Reappraising Domain Generalization in Neural Networks
This work addresses the problem of out-of-distribution generalization for machine learning practitioners, offering incremental insights by challenging existing DG methods and introducing a more challenging benchmark.
The paper investigates Domain Generalization (DG) in neural networks, showing that state-of-the-art results can be achieved using ideas from IID generalization, and proposes a new ClassWise DG benchmark where a novel iterative domain feature masking method attains top performance.

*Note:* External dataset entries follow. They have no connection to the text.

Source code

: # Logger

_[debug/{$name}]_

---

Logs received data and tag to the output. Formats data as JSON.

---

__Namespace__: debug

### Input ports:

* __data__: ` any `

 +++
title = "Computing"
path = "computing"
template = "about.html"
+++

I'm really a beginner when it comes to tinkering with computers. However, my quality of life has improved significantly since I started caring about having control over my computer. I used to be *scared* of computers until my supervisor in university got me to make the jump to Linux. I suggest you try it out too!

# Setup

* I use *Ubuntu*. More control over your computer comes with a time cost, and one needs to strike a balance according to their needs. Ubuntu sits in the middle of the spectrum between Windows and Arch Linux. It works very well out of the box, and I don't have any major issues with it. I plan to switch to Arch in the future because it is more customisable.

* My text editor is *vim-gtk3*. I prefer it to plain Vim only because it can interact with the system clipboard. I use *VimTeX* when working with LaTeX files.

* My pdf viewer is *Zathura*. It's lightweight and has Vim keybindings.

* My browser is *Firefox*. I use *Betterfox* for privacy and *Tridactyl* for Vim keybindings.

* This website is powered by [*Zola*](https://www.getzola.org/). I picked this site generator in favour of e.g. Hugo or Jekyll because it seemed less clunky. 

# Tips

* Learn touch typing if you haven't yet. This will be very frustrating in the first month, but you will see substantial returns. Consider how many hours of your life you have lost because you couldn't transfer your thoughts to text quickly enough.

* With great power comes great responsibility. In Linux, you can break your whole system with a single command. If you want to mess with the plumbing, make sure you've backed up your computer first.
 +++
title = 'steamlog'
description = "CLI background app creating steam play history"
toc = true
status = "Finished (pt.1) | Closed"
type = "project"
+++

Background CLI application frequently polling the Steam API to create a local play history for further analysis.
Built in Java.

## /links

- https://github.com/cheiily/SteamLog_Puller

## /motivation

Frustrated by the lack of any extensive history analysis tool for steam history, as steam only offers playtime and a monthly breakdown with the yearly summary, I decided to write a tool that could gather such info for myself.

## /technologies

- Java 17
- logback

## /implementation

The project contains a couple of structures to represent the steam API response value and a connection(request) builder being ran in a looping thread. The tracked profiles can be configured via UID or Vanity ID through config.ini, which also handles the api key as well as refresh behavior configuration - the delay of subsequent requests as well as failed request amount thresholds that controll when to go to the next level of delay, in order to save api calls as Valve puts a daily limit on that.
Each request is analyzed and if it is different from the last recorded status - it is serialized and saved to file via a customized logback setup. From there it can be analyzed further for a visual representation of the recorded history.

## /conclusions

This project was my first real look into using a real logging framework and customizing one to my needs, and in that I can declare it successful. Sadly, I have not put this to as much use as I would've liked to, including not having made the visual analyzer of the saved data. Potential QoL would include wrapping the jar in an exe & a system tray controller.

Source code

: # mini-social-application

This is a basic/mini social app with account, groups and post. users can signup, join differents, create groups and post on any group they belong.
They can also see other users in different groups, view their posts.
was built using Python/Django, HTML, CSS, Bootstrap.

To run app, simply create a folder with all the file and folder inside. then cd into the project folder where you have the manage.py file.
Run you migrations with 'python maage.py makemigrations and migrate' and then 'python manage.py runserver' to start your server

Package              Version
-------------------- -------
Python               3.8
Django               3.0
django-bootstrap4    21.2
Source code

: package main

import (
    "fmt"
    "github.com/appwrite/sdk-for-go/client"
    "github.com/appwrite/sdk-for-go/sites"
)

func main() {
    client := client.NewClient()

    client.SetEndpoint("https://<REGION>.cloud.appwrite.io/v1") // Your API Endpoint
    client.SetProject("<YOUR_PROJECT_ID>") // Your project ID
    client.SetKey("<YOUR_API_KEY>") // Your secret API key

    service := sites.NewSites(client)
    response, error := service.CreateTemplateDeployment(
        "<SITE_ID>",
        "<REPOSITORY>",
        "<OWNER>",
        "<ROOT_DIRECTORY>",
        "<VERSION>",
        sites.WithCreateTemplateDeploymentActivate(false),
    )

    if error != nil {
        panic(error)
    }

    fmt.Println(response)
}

Given that Neural Networks generalize unreasonably well in the IID setting (with benign overfitting and betterment in performance with more parameters), OOD presents a consistent failure case to better the understanding of how they learn. This paper focuses on Domain Generalization (DG), which is perceived as the front face of OOD generalization. We find that the presence of multiple domains incentivizes domain agnostic learning and is the primary reason for generalization in Tradition DG. We show that the state-of-the-art results can be obtained by borrowing ideas from IID generalization and the DG tailored methods fail to add any performance gains. Furthermore, we perform explorations beyond the Traditional DG (TDG) formulation and propose a novel ClassWise DG (CWDG) benchmark, where for each class, we randomly select one of the domains and keep it aside for testing. Despite being exposed to all domains during training, CWDG is more challenging than TDG evaluation. We propose a novel iterative domain feature masking approach, achieving state-of-the-art results on the CWDG benchmark. Overall, while explaining these observations, our work furthers insights into the learning mechanisms of neural networks.